- [What the task asks]: Each line of the listing where the string "name" appears is to be identified and copied.

○ ○ ○ ○ ○ ○ ○

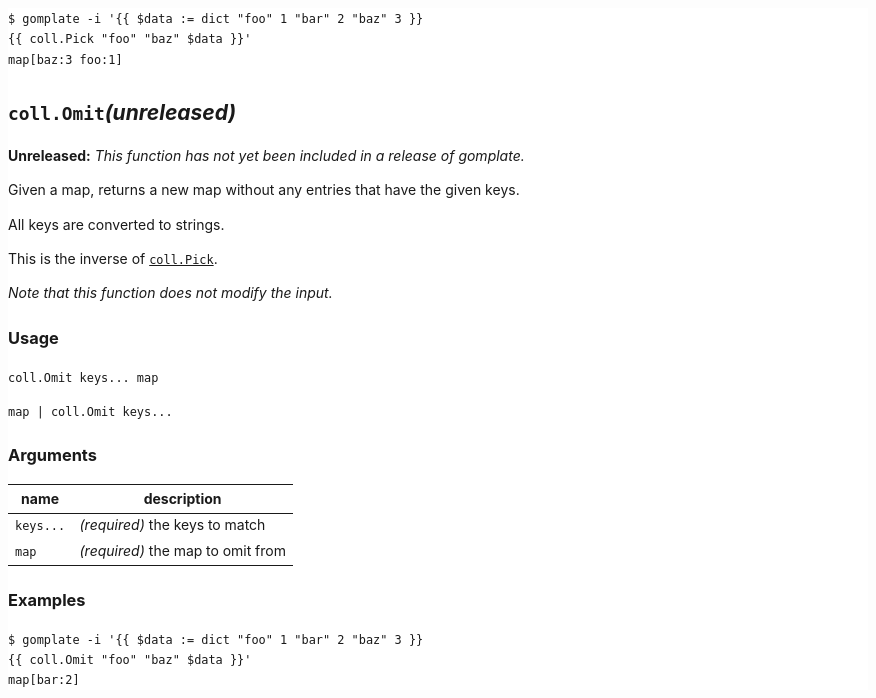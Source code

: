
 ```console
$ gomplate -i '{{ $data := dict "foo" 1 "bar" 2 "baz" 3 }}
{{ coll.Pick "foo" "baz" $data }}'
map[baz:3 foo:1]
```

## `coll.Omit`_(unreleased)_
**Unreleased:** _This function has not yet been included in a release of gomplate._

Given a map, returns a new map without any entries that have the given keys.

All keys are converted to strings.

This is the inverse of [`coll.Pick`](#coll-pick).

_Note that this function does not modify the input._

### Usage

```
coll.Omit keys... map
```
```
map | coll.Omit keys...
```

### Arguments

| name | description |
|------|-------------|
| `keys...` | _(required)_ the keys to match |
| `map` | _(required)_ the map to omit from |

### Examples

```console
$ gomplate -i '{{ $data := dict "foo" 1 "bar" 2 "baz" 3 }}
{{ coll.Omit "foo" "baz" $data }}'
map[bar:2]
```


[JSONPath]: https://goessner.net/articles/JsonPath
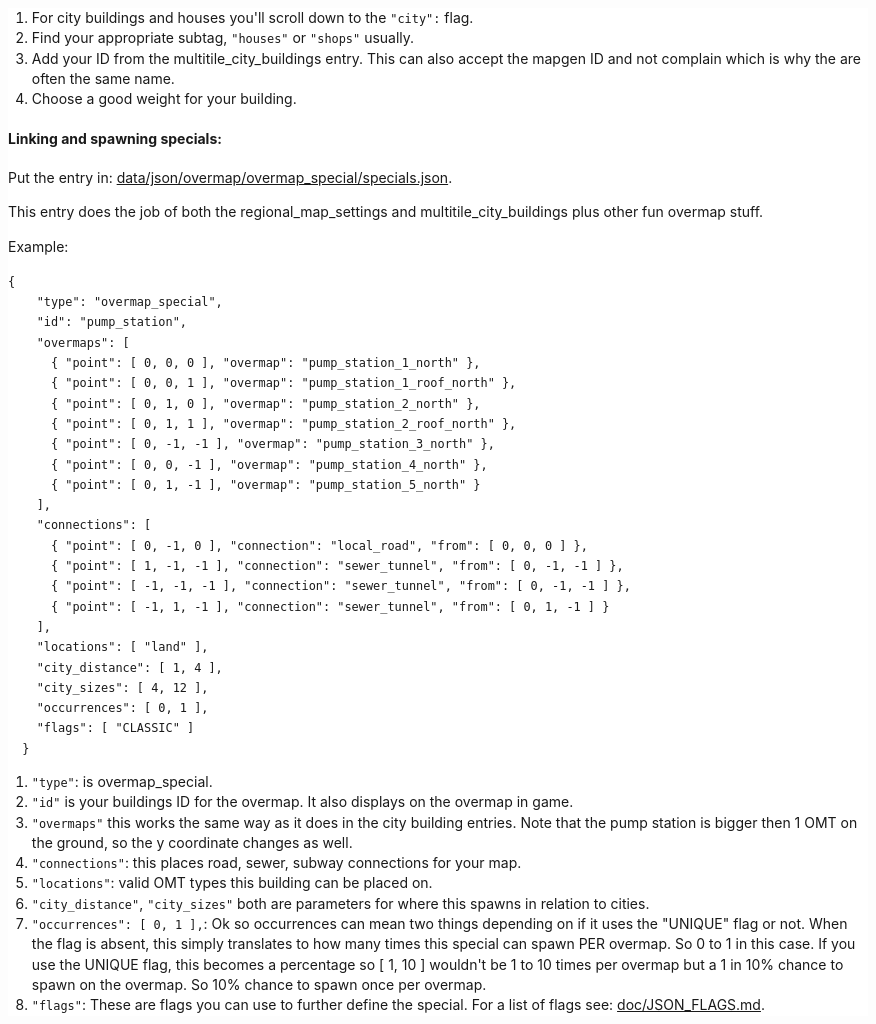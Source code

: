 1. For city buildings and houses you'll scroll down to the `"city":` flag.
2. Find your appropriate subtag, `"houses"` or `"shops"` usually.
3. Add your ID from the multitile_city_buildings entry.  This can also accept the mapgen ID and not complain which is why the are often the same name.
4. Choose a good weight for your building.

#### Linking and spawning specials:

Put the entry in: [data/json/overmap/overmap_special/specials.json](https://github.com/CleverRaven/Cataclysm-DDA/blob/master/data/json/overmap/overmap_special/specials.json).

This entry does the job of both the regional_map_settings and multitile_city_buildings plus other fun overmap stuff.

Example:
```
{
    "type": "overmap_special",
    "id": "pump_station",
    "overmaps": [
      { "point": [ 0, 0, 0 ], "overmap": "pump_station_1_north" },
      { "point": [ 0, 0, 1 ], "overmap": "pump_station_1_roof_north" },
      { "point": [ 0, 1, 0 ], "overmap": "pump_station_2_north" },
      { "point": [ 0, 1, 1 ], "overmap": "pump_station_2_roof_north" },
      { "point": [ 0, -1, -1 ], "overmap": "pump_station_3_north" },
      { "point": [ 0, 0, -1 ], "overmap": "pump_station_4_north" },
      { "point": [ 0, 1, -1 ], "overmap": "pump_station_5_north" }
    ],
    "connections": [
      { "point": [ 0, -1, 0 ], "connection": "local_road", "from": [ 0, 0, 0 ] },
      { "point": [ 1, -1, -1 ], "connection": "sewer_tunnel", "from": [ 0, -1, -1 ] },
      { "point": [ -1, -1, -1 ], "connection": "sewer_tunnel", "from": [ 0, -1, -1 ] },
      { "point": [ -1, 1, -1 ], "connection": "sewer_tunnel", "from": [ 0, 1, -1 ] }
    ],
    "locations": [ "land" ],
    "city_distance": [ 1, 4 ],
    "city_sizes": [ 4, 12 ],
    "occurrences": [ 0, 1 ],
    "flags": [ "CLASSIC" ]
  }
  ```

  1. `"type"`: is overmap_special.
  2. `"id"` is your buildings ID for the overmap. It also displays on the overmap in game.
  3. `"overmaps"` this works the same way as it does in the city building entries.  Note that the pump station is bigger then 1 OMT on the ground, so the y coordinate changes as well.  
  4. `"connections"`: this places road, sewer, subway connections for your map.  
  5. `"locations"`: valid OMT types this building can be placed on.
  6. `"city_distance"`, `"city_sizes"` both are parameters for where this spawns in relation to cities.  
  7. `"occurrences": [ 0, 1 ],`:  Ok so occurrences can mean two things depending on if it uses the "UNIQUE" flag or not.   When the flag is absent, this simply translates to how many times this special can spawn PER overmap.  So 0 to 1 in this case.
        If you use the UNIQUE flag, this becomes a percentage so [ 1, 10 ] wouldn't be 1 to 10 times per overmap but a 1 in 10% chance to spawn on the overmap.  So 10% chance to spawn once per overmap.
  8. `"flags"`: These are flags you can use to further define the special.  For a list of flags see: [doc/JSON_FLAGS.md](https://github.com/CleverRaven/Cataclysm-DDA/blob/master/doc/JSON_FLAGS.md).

○ ○ ○ ○ ○ ○ ○

- [Final answer]:
| name | description |
3. Add your ID from the multitile_city_buildings entry.  This can also accept the mapgen ID and not complain which is why the are often the same name.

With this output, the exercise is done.